No obstante, a pesar de las limitaciones impuestas por las direcciones políticas tradicionales, el Mayo Francés dejó un legado duradero. Su impacto no se limitó a Francia, sino que tuvo repercusión global. En 1968, un año de grandes movilizaciones internacionales, la juventud en México se levantó contra un régimen autoritario que, al igual que en Francia, sostenía su estabilidad sobre la opresión y la represión. La brutal masacre de Tlatelolco dejó claro que el poder estaba dispuesto a todo para mantener el orden establecido. En Argentina, el Cordobazo de 1969 representó un salto cualitativo en la lucha obrera y estudiantil, un movimiento que, aunque no logró sus objetivos inmediatos, abrió las puertas a un ascenso revolucionario en la década siguiente.
El debate sobre el Mayo Francés sigue siendo fundamental para entender las dinámicas de las luchas en la actualidad. Es crucial no sólo para analizar las causas que generaron su explosión, sino también para reflexionar sobre las lecciones que deja para los movimientos contemporáneos.
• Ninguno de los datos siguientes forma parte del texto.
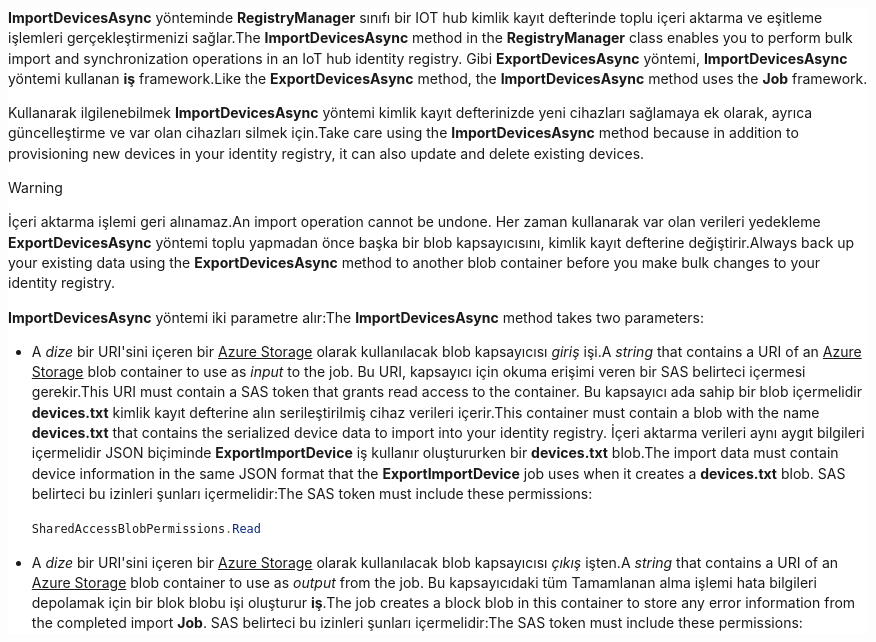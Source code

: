 <span data-ttu-id="4da0b-146">**ImportDevicesAsync** yönteminde **RegistryManager** sınıfı bir IOT hub kimlik kayıt defterinde toplu içeri aktarma ve eşitleme işlemleri gerçekleştirmenizi sağlar.</span><span class="sxs-lookup"><span data-stu-id="4da0b-146">The **ImportDevicesAsync** method in the **RegistryManager** class enables you to perform bulk import and synchronization operations in an IoT hub identity registry.</span></span> <span data-ttu-id="4da0b-147">Gibi **ExportDevicesAsync** yöntemi, **ImportDevicesAsync** yöntemi kullanan **iş** framework.</span><span class="sxs-lookup"><span data-stu-id="4da0b-147">Like the **ExportDevicesAsync** method, the **ImportDevicesAsync** method uses the **Job** framework.</span></span>

<span data-ttu-id="4da0b-148">Kullanarak ilgilenebilmek **ImportDevicesAsync** yöntemi kimlik kayıt defterinizde yeni cihazları sağlamaya ek olarak, ayrıca güncelleştirme ve var olan cihazları silmek için.</span><span class="sxs-lookup"><span data-stu-id="4da0b-148">Take care using the **ImportDevicesAsync** method because in addition to provisioning new devices in your identity registry, it can also update and delete existing devices.</span></span>

> [!WARNING]
> <span data-ttu-id="4da0b-149">İçeri aktarma işlemi geri alınamaz.</span><span class="sxs-lookup"><span data-stu-id="4da0b-149">An import operation cannot be undone.</span></span> <span data-ttu-id="4da0b-150">Her zaman kullanarak var olan verileri yedekleme **ExportDevicesAsync** yöntemi toplu yapmadan önce başka bir blob kapsayıcısını, kimlik kayıt defterine değiştirir.</span><span class="sxs-lookup"><span data-stu-id="4da0b-150">Always back up your existing data using the **ExportDevicesAsync** method to another blob container before you make bulk changes to your identity registry.</span></span>

<span data-ttu-id="4da0b-151">**ImportDevicesAsync** yöntemi iki parametre alır:</span><span class="sxs-lookup"><span data-stu-id="4da0b-151">The **ImportDevicesAsync** method takes two parameters:</span></span>

* <span data-ttu-id="4da0b-152">A *dize* bir URI'sini içeren bir [Azure Storage](../storage/index.md) olarak kullanılacak blob kapsayıcısı *giriş* işi.</span><span class="sxs-lookup"><span data-stu-id="4da0b-152">A *string* that contains a URI of an [Azure Storage](../storage/index.md) blob container to use as *input* to the job.</span></span> <span data-ttu-id="4da0b-153">Bu URI, kapsayıcı için okuma erişimi veren bir SAS belirteci içermesi gerekir.</span><span class="sxs-lookup"><span data-stu-id="4da0b-153">This URI must contain a SAS token that grants read access to the container.</span></span> <span data-ttu-id="4da0b-154">Bu kapsayıcı ada sahip bir blob içermelidir **devices.txt** kimlik kayıt defterine alın serileştirilmiş cihaz verileri içerir.</span><span class="sxs-lookup"><span data-stu-id="4da0b-154">This container must contain a blob with the name **devices.txt** that contains the serialized device data to import into your identity registry.</span></span> <span data-ttu-id="4da0b-155">İçeri aktarma verileri aynı aygıt bilgileri içermelidir JSON biçiminde **ExportImportDevice** iş kullanır oluştururken bir **devices.txt** blob.</span><span class="sxs-lookup"><span data-stu-id="4da0b-155">The import data must contain device information in the same JSON format that the **ExportImportDevice** job uses when it creates a **devices.txt** blob.</span></span> <span data-ttu-id="4da0b-156">SAS belirteci bu izinleri şunları içermelidir:</span><span class="sxs-lookup"><span data-stu-id="4da0b-156">The SAS token must include these permissions:</span></span>

   ```csharp
   SharedAccessBlobPermissions.Read
   ```
* <span data-ttu-id="4da0b-157">A *dize* bir URI'sini içeren bir [Azure Storage](https://azure.microsoft.com/documentation/services/storage/) olarak kullanılacak blob kapsayıcısı *çıkış* işten.</span><span class="sxs-lookup"><span data-stu-id="4da0b-157">A *string* that contains a URI of an [Azure Storage](https://azure.microsoft.com/documentation/services/storage/) blob container to use as *output* from the job.</span></span> <span data-ttu-id="4da0b-158">Bu kapsayıcıdaki tüm Tamamlanan alma işlemi hata bilgileri depolamak için bir blok blobu işi oluşturur **iş**.</span><span class="sxs-lookup"><span data-stu-id="4da0b-158">The job creates a block blob in this container to store any error information from the completed import **Job**.</span></span> <span data-ttu-id="4da0b-159">SAS belirteci bu izinleri şunları içermelidir:</span><span class="sxs-lookup"><span data-stu-id="4da0b-159">The SAS token must include these permissions:</span></span>


[lnk-metrics]: iot-hub-metrics.md
[lnk-monitor]: iot-hub-operations-monitoring.md
[lnk-devguide]: iot-hub-devguide.md
[lnk-iotedge]: iot-hub-linux-iot-edge-simulated-device.md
En primer lugar, la necesidad de una dirección política revolucionaria que esté a la altura de los procesos sociales, capaz de canalizar la energía y el impulso de las masas hacia una transformación profunda de las estructuras sociales. En segundo lugar, la importancia de mantener la unidad de los sectores estudiantiles y obreros, sin caer en la fragmentación que favorece a las direcciones reformistas. Y finalmente, el reconocimiento de que los movimientos de juventud y los sectores populares tienen un papel fundamental en la transformación social, siempre y cuando puedan superar los límites impuestos por las estructuras burocráticas y organizativas tradicionales.
Debatir el Mayo Francés no es solo un ejercicio académico, sino una tarea política. Analizar su profundidad, sus causas, sus contradicciones y sus límites nos permite reflexionar sobre las condiciones actuales en que la juventud y la clase trabajadora pueden alzarse para transformar la sociedad. Si bien los procesos históricos no se repiten de forma mecánica, sus lecciones siguen siendo fundamentales.
Hoy, tras 57 años, las lecciones del Mayo Francés siguen siendo clave. No solo por lo que lograron sus protagonistas, sino por lo que faltó: una dirección revolucionaria capaz de articular la energía espontánea con una estrategia para disputar el poder. Pensar el ’68 desde esta perspectiva es reconocer que las revueltas no alcanzan por sí solas, que las tomas y las huelgas, sin una coordinación política desde abajo, tienden a desvanecerse. Por eso, recuperar el debate entre espontaneidad y organización no es solo una cuestión teórica: es una tarea urgente para las nuevas generaciones que, como en 1968, vuelven a desafiar al orden establecido.